Exercise aim =
Extract from the entries below, exactly as given, only the lines from the line containing "In international conferences, English" to the line containing "Have a code", both lines included.

Data provided =

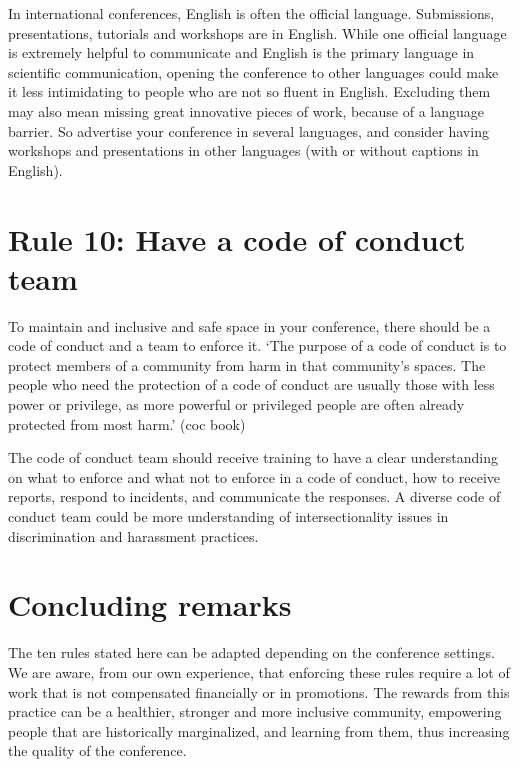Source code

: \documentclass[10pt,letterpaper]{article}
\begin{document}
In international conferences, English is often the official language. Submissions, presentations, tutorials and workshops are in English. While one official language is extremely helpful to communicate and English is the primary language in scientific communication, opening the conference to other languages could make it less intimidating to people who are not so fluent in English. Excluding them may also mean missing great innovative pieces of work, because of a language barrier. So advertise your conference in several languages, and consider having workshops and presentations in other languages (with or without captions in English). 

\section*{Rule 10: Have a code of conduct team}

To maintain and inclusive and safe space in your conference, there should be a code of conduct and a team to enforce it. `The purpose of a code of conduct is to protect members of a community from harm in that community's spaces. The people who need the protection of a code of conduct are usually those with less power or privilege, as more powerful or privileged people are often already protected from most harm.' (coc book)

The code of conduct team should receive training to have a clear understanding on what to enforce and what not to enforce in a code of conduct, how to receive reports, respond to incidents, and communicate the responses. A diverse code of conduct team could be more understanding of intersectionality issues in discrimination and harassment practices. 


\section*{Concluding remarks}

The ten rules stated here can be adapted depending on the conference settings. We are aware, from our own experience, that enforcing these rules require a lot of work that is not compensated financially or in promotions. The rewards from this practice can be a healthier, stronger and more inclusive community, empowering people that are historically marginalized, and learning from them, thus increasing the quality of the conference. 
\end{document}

Task result =
In international conferences, English is often the official language. Submissions, presentations, tutorials and workshops are in English. While one official language is extremely helpful to communicate and English is the primary language in scientific communication, opening the conference to other languages could make it less intimidating to people who are not so fluent in English. Excluding them may also mean missing great innovative pieces of work, because of a language barrier. So advertise your conference in several languages, and consider having workshops and presentations in other languages (with or without captions in English). 

\section*{Rule 10: Have a code of conduct team}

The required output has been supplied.